Auto-Adaptive scheduler - Final chapter ( the numbers ) ...
Marco Colombo
marco en esi.it
Lun Ene 31 13:39:51 CST 2000
On Sat, 29 Jan 2000, Jamie Lokier wrote:
[...]
> > > How many switch / sec will do a system with RQ << 1 ?
> > > Stay big say 500 ( keep this number in mind ).
> >
> > ??? where do this figure come from?
>
> It's an assumption, to demonstrate a technical point.
> The actual figure does not matter.
It's a wrong assumption. And it suggests another wrong assumption
behind it. The question "How many switch / sec will do a system
with RQ << 1?" makes no sense since there's no fixed relationship
between the two numbers.
> > [ And RQ is not the same of context switching rate, BTW ].
>
> Davide knows that RQ is different from switching rate.

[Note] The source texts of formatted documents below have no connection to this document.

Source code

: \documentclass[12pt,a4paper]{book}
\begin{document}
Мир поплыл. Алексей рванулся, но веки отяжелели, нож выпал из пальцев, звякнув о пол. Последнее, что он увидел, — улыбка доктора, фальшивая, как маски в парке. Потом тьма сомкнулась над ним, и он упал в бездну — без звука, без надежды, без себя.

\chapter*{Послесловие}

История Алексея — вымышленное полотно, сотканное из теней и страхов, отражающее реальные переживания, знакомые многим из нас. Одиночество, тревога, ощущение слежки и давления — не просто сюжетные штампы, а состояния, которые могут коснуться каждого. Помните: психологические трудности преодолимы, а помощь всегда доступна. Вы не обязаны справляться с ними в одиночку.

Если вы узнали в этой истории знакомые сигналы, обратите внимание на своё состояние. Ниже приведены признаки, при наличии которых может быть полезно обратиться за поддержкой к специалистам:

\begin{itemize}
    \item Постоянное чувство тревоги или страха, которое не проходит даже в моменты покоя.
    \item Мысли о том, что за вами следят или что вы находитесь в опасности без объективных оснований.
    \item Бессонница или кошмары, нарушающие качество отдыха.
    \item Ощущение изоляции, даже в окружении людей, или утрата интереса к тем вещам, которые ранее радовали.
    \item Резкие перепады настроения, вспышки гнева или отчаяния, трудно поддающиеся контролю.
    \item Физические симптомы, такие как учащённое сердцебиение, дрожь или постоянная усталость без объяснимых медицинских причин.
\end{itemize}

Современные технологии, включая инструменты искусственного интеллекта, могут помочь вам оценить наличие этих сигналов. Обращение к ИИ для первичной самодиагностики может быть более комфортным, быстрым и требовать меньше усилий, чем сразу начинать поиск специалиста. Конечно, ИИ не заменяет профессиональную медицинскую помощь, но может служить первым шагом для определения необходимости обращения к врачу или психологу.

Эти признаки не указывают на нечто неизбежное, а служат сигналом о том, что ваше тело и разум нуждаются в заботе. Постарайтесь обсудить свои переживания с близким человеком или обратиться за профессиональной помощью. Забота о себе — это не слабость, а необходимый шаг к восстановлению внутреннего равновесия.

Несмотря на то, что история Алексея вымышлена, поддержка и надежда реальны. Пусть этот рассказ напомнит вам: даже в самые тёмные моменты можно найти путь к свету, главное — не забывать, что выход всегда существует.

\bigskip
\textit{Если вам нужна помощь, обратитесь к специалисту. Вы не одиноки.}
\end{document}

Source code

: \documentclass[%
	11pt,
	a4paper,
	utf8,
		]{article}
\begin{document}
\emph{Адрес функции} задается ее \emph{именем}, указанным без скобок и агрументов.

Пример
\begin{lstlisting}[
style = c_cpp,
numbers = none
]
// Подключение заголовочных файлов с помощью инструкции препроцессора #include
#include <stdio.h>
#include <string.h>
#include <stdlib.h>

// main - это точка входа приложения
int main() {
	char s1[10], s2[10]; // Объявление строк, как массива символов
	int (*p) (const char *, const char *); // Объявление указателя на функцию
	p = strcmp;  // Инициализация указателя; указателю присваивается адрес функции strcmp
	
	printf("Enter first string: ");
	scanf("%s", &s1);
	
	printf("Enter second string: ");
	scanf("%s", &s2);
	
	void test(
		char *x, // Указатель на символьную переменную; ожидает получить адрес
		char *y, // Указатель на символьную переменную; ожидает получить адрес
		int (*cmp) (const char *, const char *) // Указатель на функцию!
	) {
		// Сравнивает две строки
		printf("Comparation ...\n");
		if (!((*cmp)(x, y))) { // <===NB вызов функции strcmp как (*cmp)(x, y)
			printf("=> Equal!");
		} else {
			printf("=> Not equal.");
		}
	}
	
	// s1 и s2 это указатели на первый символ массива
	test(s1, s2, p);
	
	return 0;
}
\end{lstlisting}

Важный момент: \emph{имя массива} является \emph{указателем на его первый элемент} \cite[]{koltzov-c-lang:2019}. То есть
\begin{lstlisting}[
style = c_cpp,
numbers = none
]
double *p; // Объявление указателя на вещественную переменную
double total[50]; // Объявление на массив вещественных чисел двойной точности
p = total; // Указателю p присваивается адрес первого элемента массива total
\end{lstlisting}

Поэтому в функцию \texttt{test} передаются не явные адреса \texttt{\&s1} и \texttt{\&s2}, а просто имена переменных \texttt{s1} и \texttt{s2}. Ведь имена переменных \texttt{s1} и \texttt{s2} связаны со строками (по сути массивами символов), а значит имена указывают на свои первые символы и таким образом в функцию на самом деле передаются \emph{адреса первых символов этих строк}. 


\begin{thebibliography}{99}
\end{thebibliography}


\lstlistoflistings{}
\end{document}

Yes he does. He does not realize that he's assuming such an equivance
in his arguments.
> > Let me state this: switch rate has *nothing* to do with load, nor does
> > the RQ.
>
> which you follow by this counter-example:
>
> > you can have a server with 5 clients which shows a RQ of 5, if the
> > backend server is trivially implemented with the basic accept()/fork()
> > framework, or a RQ of 1 (and NEVER MORE, even with 1000 clients) if
> > implemented with a clever select() loop (there are clever ways to do
> > the fork() thing, too). Note that the load on the server is the same,
> > and (with 5 clients) also the performances will be nearly the same.
>
> As you can clearly see,
>
> - when the first server is busy, it has a RQ of 5 and switches often
> - when the second server is busy, it has a RQ of 1 and never switches
[quite unrelated]
? never switches ? - i'm not sure of this. I'd like to see real world
figures. Even the single process may sleep for net I/O, i think.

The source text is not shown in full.